In 2014, news websites worldwide were flush with news from Africa. For the first time in decades, a country had unseated South Africa as the largest economy on the continent. This country, posting a GDP of more than $500 billion, was Nigeria.
This news quickly attracted international investors’ eyes as people looked to the developing country to see where they could benefit from the sudden surge in the local economy. This investment and attention further helped bolster the economy’s growth.
In 2024, however, things have changed drastically. South Africa has once more claimed the top spot with a GDP of $347 billion. However, this resurgence by South Africa has not knocked Nigeria to second place. Instead, the former forerunner was knocked down to fourth, beaten by Egypt and Algeria.
Let’s dive into what has caused this monumental drop from the top and see what the likelihood of Nigeria rising to the lead in Africa again might be.
Recession
To understand how the country’s economy dropped from first to fourth place, let’s go back a few years to 2020. As mentioned earlier, this was the first year since 2014 that Nigeria did not boast the largest economy on the continent (since it was beaten by Egypt).
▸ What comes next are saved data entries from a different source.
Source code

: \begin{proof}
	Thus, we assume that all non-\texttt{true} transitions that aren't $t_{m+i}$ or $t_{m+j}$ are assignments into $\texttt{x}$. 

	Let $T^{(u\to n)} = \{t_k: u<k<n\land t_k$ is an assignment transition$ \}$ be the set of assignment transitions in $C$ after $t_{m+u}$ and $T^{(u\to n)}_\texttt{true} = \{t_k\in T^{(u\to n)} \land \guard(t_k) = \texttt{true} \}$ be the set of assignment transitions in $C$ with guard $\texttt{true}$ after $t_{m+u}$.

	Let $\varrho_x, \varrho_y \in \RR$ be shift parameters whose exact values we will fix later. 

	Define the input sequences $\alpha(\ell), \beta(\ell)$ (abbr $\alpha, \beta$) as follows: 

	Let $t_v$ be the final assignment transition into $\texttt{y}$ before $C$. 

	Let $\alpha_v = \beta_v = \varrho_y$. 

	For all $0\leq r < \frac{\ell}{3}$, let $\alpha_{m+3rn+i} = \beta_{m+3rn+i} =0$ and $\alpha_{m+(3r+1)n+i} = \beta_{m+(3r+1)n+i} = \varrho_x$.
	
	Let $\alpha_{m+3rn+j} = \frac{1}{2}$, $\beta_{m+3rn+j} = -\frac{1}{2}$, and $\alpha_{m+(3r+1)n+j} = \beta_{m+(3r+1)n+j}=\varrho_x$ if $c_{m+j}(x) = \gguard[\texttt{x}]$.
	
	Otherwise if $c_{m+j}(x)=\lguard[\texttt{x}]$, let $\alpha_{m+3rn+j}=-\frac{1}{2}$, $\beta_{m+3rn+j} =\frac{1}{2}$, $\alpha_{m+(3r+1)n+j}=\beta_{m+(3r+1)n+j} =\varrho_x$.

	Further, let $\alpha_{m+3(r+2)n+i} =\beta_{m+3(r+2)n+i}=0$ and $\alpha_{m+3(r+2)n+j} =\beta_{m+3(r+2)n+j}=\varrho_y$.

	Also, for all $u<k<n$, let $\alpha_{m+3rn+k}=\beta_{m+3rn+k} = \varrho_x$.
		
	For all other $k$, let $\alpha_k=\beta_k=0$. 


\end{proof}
The reason for this at the time was due to a crippling and unbelievable recession that hit the country due to the loss of crude oil exports caused by the COVID-19 pandemic. With oil, which represented more than 80% of the country’s exports, no longer in high demand globally, the economy came close to a standstill.
This caused the estimated growth in the economy of 2.1% to be revised to a contraction of a staggering 3.2%, which led to the worst recession the country had seen since the 1980s. In turn, this pushed more citizens into poverty and caused an environment that was not conducive to trade.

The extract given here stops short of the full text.